▸ The task
Take the lines below beginning at the line that has "함수의 호출로 시작합니다." and stopping after the line that has "것을 필요로 합니다.", and print them exactly as they are, with no other lines.

::: Available data

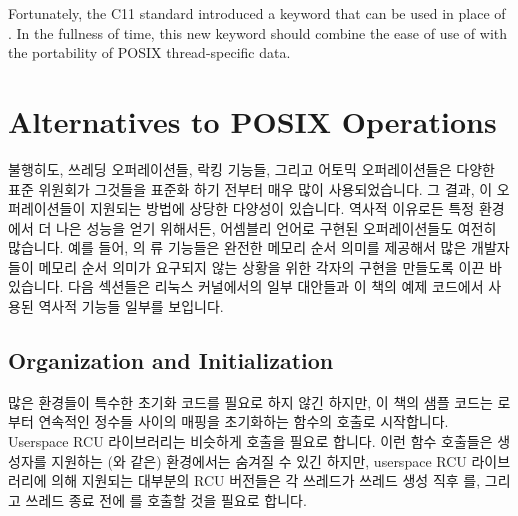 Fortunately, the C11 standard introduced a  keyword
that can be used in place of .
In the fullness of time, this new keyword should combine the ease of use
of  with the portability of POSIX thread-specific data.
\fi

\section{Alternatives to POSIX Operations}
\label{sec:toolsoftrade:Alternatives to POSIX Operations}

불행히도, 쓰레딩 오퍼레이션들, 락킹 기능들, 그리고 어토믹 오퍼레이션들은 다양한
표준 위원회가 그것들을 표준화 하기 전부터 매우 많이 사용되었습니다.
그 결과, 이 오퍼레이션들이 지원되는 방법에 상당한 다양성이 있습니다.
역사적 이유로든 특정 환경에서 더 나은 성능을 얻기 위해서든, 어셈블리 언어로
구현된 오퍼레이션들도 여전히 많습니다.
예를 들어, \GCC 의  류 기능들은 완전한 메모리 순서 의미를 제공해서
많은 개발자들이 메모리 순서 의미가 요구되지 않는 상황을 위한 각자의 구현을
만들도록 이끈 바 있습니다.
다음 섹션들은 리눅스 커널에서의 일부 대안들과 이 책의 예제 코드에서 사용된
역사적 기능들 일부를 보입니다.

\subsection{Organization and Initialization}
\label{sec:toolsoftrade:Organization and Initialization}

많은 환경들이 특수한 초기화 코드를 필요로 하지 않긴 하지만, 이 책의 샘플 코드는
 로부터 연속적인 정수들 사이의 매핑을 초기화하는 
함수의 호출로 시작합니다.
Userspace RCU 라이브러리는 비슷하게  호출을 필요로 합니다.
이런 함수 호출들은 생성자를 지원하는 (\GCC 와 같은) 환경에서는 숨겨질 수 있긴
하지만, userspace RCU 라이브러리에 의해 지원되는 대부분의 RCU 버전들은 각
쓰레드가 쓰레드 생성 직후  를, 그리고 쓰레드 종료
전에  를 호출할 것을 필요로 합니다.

::::::
::: Available data

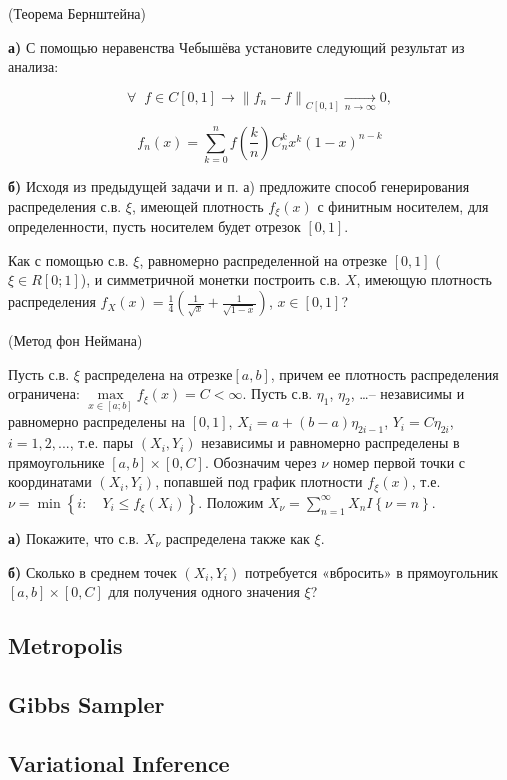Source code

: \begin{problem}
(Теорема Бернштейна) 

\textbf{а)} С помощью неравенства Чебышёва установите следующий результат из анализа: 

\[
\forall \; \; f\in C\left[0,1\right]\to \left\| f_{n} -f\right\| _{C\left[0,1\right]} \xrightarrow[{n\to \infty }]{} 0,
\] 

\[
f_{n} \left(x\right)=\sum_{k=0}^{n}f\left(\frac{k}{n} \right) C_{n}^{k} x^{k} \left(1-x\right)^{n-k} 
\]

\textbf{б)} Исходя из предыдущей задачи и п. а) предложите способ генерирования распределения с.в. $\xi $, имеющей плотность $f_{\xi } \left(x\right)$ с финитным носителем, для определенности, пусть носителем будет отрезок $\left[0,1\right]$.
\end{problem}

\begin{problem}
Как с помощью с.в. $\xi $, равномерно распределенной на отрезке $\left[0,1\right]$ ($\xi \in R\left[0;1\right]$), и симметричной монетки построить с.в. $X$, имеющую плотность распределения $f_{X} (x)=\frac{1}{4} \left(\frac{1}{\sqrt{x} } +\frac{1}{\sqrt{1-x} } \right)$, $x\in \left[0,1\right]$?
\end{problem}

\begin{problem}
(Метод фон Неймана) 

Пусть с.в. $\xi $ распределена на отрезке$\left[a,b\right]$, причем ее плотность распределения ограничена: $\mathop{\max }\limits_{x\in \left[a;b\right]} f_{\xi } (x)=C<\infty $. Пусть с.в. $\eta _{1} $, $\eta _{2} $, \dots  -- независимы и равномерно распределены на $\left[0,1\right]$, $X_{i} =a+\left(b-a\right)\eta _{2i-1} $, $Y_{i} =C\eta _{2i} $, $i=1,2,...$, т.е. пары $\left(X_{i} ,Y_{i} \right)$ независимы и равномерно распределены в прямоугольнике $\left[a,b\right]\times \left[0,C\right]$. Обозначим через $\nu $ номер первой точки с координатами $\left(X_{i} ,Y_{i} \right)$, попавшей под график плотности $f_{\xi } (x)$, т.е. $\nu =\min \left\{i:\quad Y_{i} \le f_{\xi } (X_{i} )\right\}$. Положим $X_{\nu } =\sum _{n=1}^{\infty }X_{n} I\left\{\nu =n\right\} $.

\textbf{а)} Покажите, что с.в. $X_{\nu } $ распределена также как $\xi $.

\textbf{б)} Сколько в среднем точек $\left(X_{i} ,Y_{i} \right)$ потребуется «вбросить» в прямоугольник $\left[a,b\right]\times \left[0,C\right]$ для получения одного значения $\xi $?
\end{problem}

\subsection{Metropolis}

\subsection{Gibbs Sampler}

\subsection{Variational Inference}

::::::
::: Available data

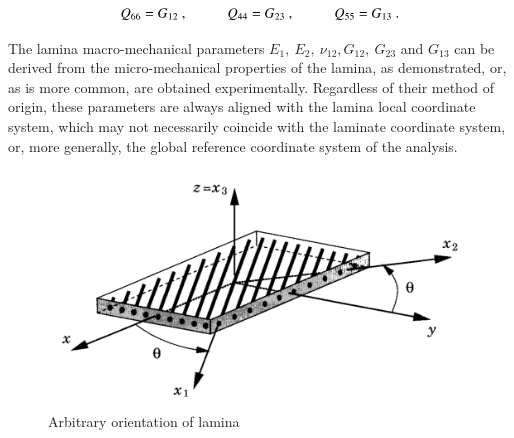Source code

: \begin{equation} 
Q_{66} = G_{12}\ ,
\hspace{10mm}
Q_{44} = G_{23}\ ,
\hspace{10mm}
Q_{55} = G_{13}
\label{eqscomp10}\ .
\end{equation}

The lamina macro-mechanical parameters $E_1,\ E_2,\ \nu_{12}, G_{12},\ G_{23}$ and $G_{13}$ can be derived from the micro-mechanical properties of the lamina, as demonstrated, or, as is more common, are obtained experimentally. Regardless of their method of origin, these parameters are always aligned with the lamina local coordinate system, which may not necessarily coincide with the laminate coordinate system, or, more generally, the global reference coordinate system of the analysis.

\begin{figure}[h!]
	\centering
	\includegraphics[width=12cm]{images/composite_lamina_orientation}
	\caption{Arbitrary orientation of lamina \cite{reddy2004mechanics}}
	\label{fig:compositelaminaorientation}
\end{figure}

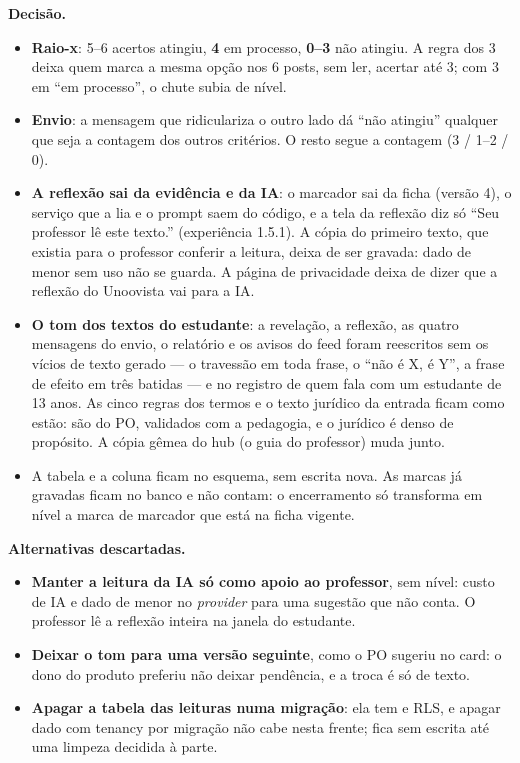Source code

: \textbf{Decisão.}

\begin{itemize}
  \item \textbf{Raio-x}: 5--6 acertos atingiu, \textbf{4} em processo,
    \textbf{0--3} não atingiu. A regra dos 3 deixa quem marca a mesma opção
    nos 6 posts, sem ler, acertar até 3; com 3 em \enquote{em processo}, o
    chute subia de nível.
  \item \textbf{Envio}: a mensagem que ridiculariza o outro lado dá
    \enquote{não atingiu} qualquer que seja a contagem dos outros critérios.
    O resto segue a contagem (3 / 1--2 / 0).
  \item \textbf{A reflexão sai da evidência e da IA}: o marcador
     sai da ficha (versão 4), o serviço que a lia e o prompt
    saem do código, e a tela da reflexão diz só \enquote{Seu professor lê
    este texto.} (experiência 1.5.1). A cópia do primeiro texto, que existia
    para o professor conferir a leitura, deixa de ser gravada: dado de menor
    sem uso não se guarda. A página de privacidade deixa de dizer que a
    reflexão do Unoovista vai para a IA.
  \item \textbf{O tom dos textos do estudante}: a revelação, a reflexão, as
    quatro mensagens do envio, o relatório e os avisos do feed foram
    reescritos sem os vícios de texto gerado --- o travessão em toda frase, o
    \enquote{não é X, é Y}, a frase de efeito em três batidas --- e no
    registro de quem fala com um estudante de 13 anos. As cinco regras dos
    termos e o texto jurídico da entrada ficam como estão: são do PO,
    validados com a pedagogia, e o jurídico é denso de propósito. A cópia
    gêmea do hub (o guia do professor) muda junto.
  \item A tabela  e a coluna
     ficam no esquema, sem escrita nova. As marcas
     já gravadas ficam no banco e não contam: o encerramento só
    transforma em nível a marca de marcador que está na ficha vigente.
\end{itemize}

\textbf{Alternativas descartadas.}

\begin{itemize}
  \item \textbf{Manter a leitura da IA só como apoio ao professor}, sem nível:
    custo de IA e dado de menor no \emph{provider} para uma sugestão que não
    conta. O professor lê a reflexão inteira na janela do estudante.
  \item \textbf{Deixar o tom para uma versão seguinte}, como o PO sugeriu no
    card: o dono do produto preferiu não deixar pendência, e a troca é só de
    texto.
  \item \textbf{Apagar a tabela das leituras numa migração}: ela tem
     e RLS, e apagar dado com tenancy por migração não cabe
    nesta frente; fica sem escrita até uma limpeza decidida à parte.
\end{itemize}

::::::

▸ Written response
함수의 호출로 시작합니다.
Userspace RCU 라이브러리는 비슷하게  호출을 필요로 합니다.
이런 함수 호출들은 생성자를 지원하는 (\GCC 와 같은) 환경에서는 숨겨질 수 있긴
하지만, userspace RCU 라이브러리에 의해 지원되는 대부분의 RCU 버전들은 각
쓰레드가 쓰레드 생성 직후  를, 그리고 쓰레드 종료
전에  를 호출할 것을 필요로 합니다.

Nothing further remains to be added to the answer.